UNESP/HCFMB - Hospital das Clínicas de Botucatu (SP) — Prova 2019
Menina de 9 anos, pré-púbere, apresenta prurido na região genital há quatro meses. Utilizou nistatina tópica sem melhora. Exame físico: área acrômica de quatro centímetros de diâmetro em região interna dos grandes lábios, com discretas fissuras. A principal hipótese diagnóstica e o respectivo tratamento são:
Prurido genital crônico + área acrômica/fissuras em pré-púbere → Líquen Escleroso, tratar com corticosteroide tópico potente.
O líquen escleroso vulvar é uma dermatose inflamatória crônica que afeta a região genital, comum em meninas pré-púberes. Caracteriza-se por prurido intenso, lesões esbranquiçadas (acrômicas) e atrofia, podendo levar a fissuras. O tratamento de escolha são os corticosteroides tópicos de alta potência.

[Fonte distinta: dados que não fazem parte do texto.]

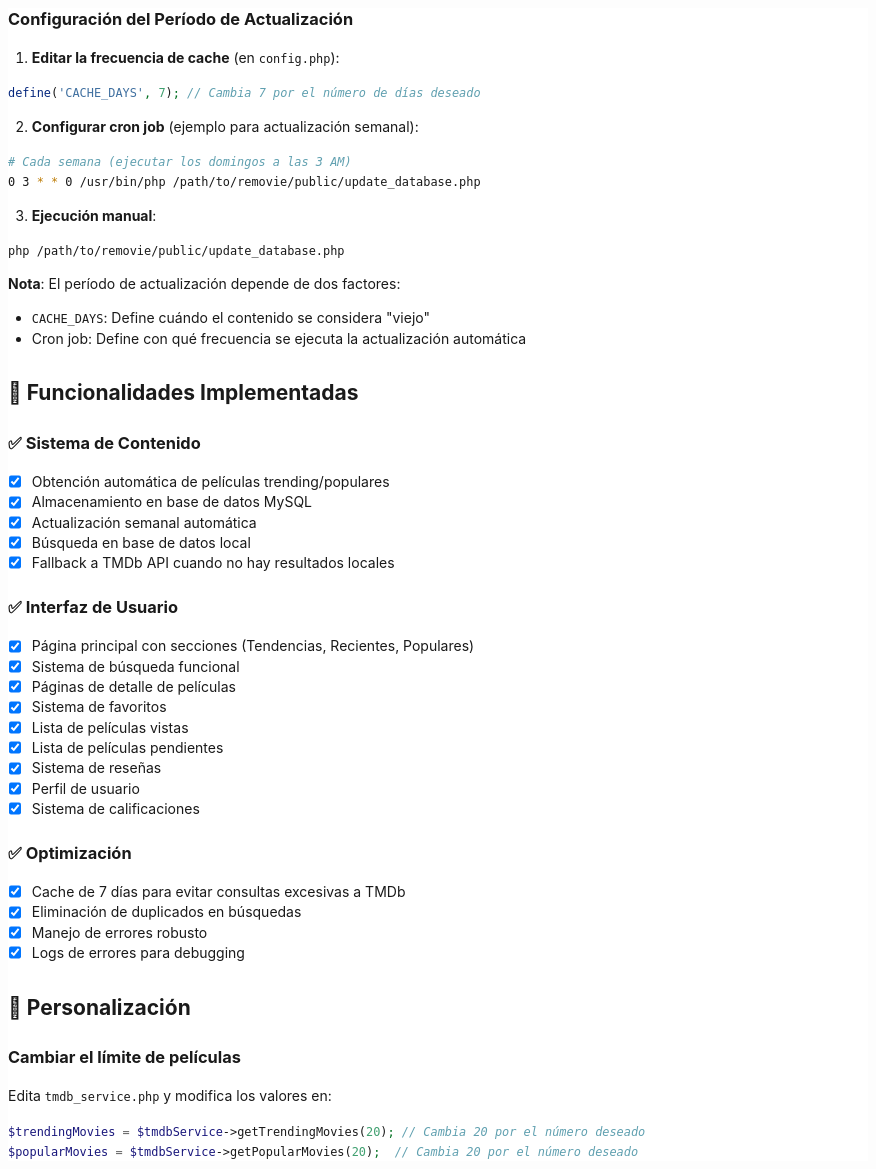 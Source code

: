 ### Configuración del Período de Actualización

1. **Editar la frecuencia de cache** (en `config.php`):
```php
define('CACHE_DAYS', 7); // Cambia 7 por el número de días deseado
```

2. **Configurar cron job** (ejemplo para actualización semanal):
```bash
# Cada semana (ejecutar los domingos a las 3 AM)
0 3 * * 0 /usr/bin/php /path/to/removie/public/update_database.php
```

3. **Ejecución manual**:
```bash
php /path/to/removie/public/update_database.php
```

**Nota**: El período de actualización depende de dos factores:
- `CACHE_DAYS`: Define cuándo el contenido se considera "viejo"
- Cron job: Define con qué frecuencia se ejecuta la actualización automática

## 🎯 Funcionalidades Implementadas

### ✅ Sistema de Contenido
- [x] Obtención automática de películas trending/populares
- [x] Almacenamiento en base de datos MySQL
- [x] Actualización semanal automática
- [x] Búsqueda en base de datos local
- [x] Fallback a TMDb API cuando no hay resultados locales

### ✅ Interfaz de Usuario
- [x] Página principal con secciones (Tendencias, Recientes, Populares)
- [x] Sistema de búsqueda funcional
- [x] Páginas de detalle de películas
- [x] Sistema de favoritos
- [x] Lista de películas vistas
- [x] Lista de películas pendientes
- [x] Sistema de reseñas
- [x] Perfil de usuario
- [x] Sistema de calificaciones

### ✅ Optimización
- [x] Cache de 7 días para evitar consultas excesivas a TMDb
- [x] Eliminación de duplicados en búsquedas
- [x] Manejo de errores robusto
- [x] Logs de errores para debugging

## 🔧 Personalización

### Cambiar el límite de películas
Edita `tmdb_service.php` y modifica los valores en:
```php
$trendingMovies = $tmdbService->getTrendingMovies(20); // Cambia 20 por el número deseado
$popularMovies = $tmdbService->getPopularMovies(20);  // Cambia 20 por el número deseado
```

O líquen escleroso (LE) é uma dermatose inflamatória crônica de etiologia desconhecida, que afeta predominantemente a pele anogenital. Em meninas pré-púberes, é uma causa comum de prurido vulvar crônico e pode ser erroneamente diagnosticado como infecção fúngica ou abuso sexual. A apresentação clássica inclui prurido intenso, que pode levar a irritabilidade e distúrbios do sono, e lesões cutâneas características. Ao exame físico, o líquen escleroso vulvar em crianças manifesta-se com áreas de pele esbranquiçada (acrômica), atrófica e enrugada, frequentemente com fissuras, equimoses e telangiectasias na região dos grandes e pequenos lábios, clitóris e períneo, podendo formar um padrão em '8' ao redor do ânus. A falha na resposta a tratamentos empíricos para candidíase (como nistatina tópica) é uma pista diagnóstica importante. O diagnóstico é primariamente clínico, mas a biópsia pode ser considerada em casos atípicos ou refratários. O tratamento do líquen escleroso em crianças visa aliviar os sintomas e prevenir a progressão da doença, que pode levar a cicatrizes e alterações anatômicas permanentes. A terapia de primeira linha consiste em corticosteroides tópicos de alta potência, como o propionato de clobetasol 0,05%, aplicados uma vez ao dia por um período inicial de 4-6 semanas, seguido por um regime de manutenção. É fundamental o acompanhamento regular para monitorar a resposta ao tratamento e ajustar a dose, minimizando os efeitos adversos.
Os sinais incluem prurido intenso, lesões esbranquiçadas (acrômicas) ou peroladas na região vulvar e perianal, atrofia da pele, fissuras, equimoses e, em casos avançados, fusão labial.
O tratamento de primeira linha é o uso de corticosteroides tópicos de alta potência, como o clobetasol, aplicados em ciclos curtos e com acompanhamento médico para monitorar a resposta e os efeitos adversos.
A presença de lesões acrômicas, atróficas e fissuras, juntamente com a falha no tratamento com antifúngicos ou antibióticos, sugere líquen escleroso. A biópsia pode ser necessária em casos atípicos.